Is 'Christian Europe' a thing of the past?

AP

As Europe recovers from the shock of various extremist groups taking political power, and as I am at the European Leadership Forum in Poland, with several hundred European church leaders, perhaps its time to reflect on where the Church in Europe is going?

Put any group of Christians together and you will get a wide variety of opinions – some of them contradictory. That is particularly true when we are trying to assess the state of the Church in Europe today. On the one hand there are the doom and gloom merchants, the Jeremiahs, full of facts and figures about numbers and visions of the past, pointing out that the church is dying and we are all "doomed, doomed". On the other there are the "God is doing a new and greater thing" brigade, the revivalists who are also full of facts and figures but their visions are visions of the future. They assure us on the basis of what is happening in a couple of churches, and a dream that they had that victory is just around the corner, revival is on its way and all we have to do is help their ministry. Isn't it strange how both the "realists" and the "revivalists" seem to be able to justify their own ministeries because of their prophecies? We are told that we need to support the realists because only in that way will the remnant hang on until the Lord returns. On the other hand we had better support the revivalists because we don't want to miss out on the revival.

Of course that is a very simplistic summary and there are many people who don't quite fall into either category. The trouble is though that both positions are to some extent true. Let us consider them in terms of the closing door and the opening door.

The Closing Door

Europe was once a largely Christian continent. When the apostle Paul had his vision of the Man from Macedonia, it was a dream with enormous consequences which meant that Europe, as opposed to India, China or Africa, the predominantly Christian continent. The concept of Christendom was far too easily abused and there is much that one could decry in 'Christian' Europe – however it is still the case that for every nation in Europe our laws, education and welfare systems were based upon Christian principles. And we were a better continent for that. The trouble is that that has largely vanished. Yes, some of the fruit remains, but the roots have largely gone, and the rest of the fruit will soon rot. In the 19th century the Church itself began to undermine the Bible (through Higher Criticism coming first from Germany and then the English speaking nations) thus sowing the seeds of our own destruction. Then legalism and liberalism battled with one another as equal opportunity heresies to see who could do the most damage. When the whirlwind of materialism, the sexual revolution and anti-authority hit much of Western Europe in the 1960s, we were so rotten at the core that since then the Church in many parts has basically imploded. What the French Revolution was not able to do over a century, mass media, corporate capitalism, the aftermath of two world wars and corrupt churches have achieved within a couple of decades – the secularization of most of the European continent. The whole concepts of Christendom, national churches and civic Christianity are in many places sadly redundant. And I say this with sorrow – not because of the Church, but because of the impact this will have, and is already having on European society – which will be much poorer as a result.

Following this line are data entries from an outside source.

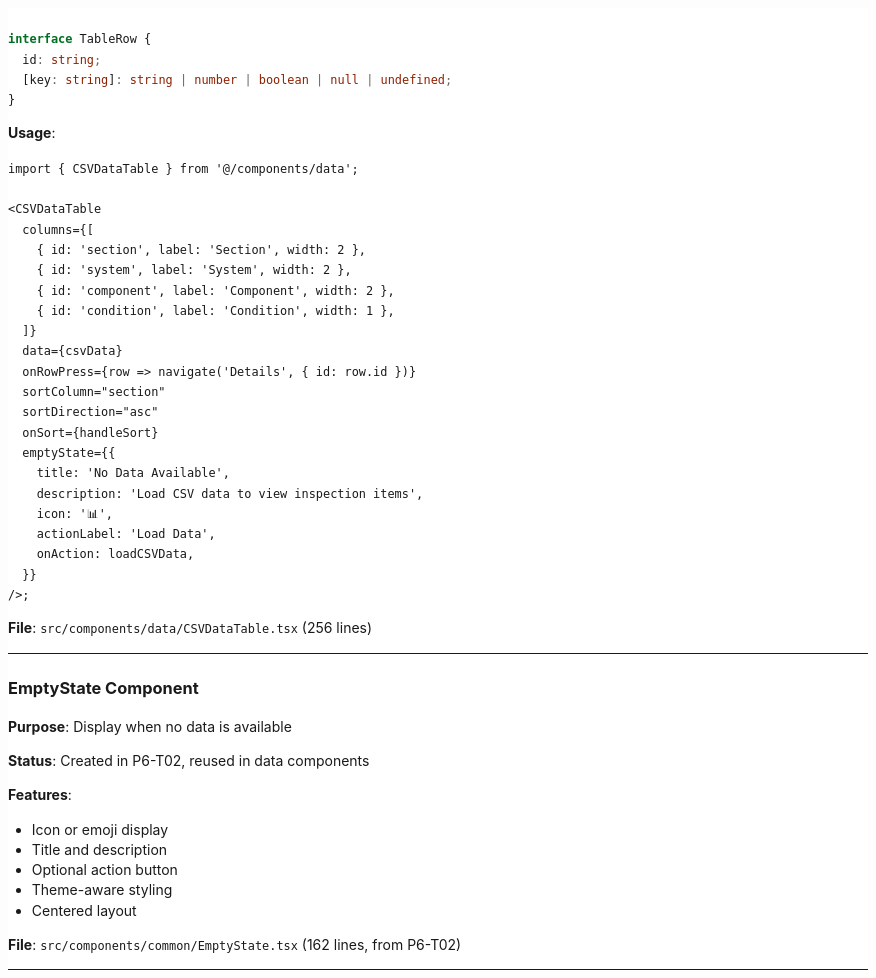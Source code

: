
 ```typescript

interface TableRow {
  id: string;
  [key: string]: string | number | boolean | null | undefined;
}
```

**Usage**:

```tsx
import { CSVDataTable } from '@/components/data';

<CSVDataTable
  columns={[
    { id: 'section', label: 'Section', width: 2 },
    { id: 'system', label: 'System', width: 2 },
    { id: 'component', label: 'Component', width: 2 },
    { id: 'condition', label: 'Condition', width: 1 },
  ]}
  data={csvData}
  onRowPress={row => navigate('Details', { id: row.id })}
  sortColumn="section"
  sortDirection="asc"
  onSort={handleSort}
  emptyState={{
    title: 'No Data Available',
    description: 'Load CSV data to view inspection items',
    icon: '📊',
    actionLabel: 'Load Data',
    onAction: loadCSVData,
  }}
/>;
```

**File**: `src/components/data/CSVDataTable.tsx` (256 lines)

---

### EmptyState Component

**Purpose**: Display when no data is available

**Status**: Created in P6-T02, reused in data components

**Features**:

- Icon or emoji display
- Title and description
- Optional action button
- Theme-aware styling
- Centered layout

**File**: `src/components/common/EmptyState.tsx` (162 lines, from P6-T02)

---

Take for example the question of education. My own country was once known for its outstanding education system (founded upon John Knox's principle that where there was a church there should be a school). We were a nation who believed that everyone should be taught to read, write and think for themselves, not least so that they could understand the Bible. Now 20% of Scots are functionally illiterate.

Or take social justice. Sweden had a national church until the 21st Century and had developed a strong sense of social justice and fairness, largely based on the Christian roots of the nation. But now Sweden is seen (at least by American liberals) as the ideal secular utopia. The only trouble is that as the roots have gone, the fruits are also beginning to wither.

The Opening Door

But it is not all doom and gloom. I think the door is closing. But a new one is opening. There is a new openness to church planting and evangelism. Having been involved in communicating the Gospel for over 25 years I would venture to observe that people in the United Kingdom are more open to the Gospel than they have been for 25 years and I have a suspicion that this is true of much of Western and Northern Europe. In my church we run an international café for the many international students who come to Dundee. Ten years ago it was largely Chinese and Indonesians who came. Four years ago we had as many Germans as Chinese and we are noticing a new openness amongst many of the European students. We have so many new opportunities as we revert to a Greco-Roman pagan society. The contrast between biblical Christianity and the idolatry of the nations is obvious. Likewise the community of the believers as set against the cynical individualism of our culture. The darkness of the world without Christ, versus the light that He brings. Bringing the Gospel in such a context is like bringing water to a woman dying of thirst.

The trouble is that the church seems to me to be less prepared to communicate that Gospel than we have been for 25 years. We have lost confidence in the Bible and in Christ and His Church. We need to stop battling to shut a door which has already closed, but instead be looking to the new open doors that God is setting before us. Leave the cultural Christianity to the various nationalist right wing groups who blasphemously name the name of Christ, but let us seek to exalt his name by proclaiming him throughout the whole of Europe.

Because God is God he usually does not tell us what he is going to do, and he is not reliant on our plans, procedures and programmes. Our task is to follow Jesus, to return to his Word and to stand amazed in humility as we see what he does. There is a famine of hearing the Word of the Lord. We have been given the Bread of Life. Surely we should do all we can to eat it, practise it and distribute it?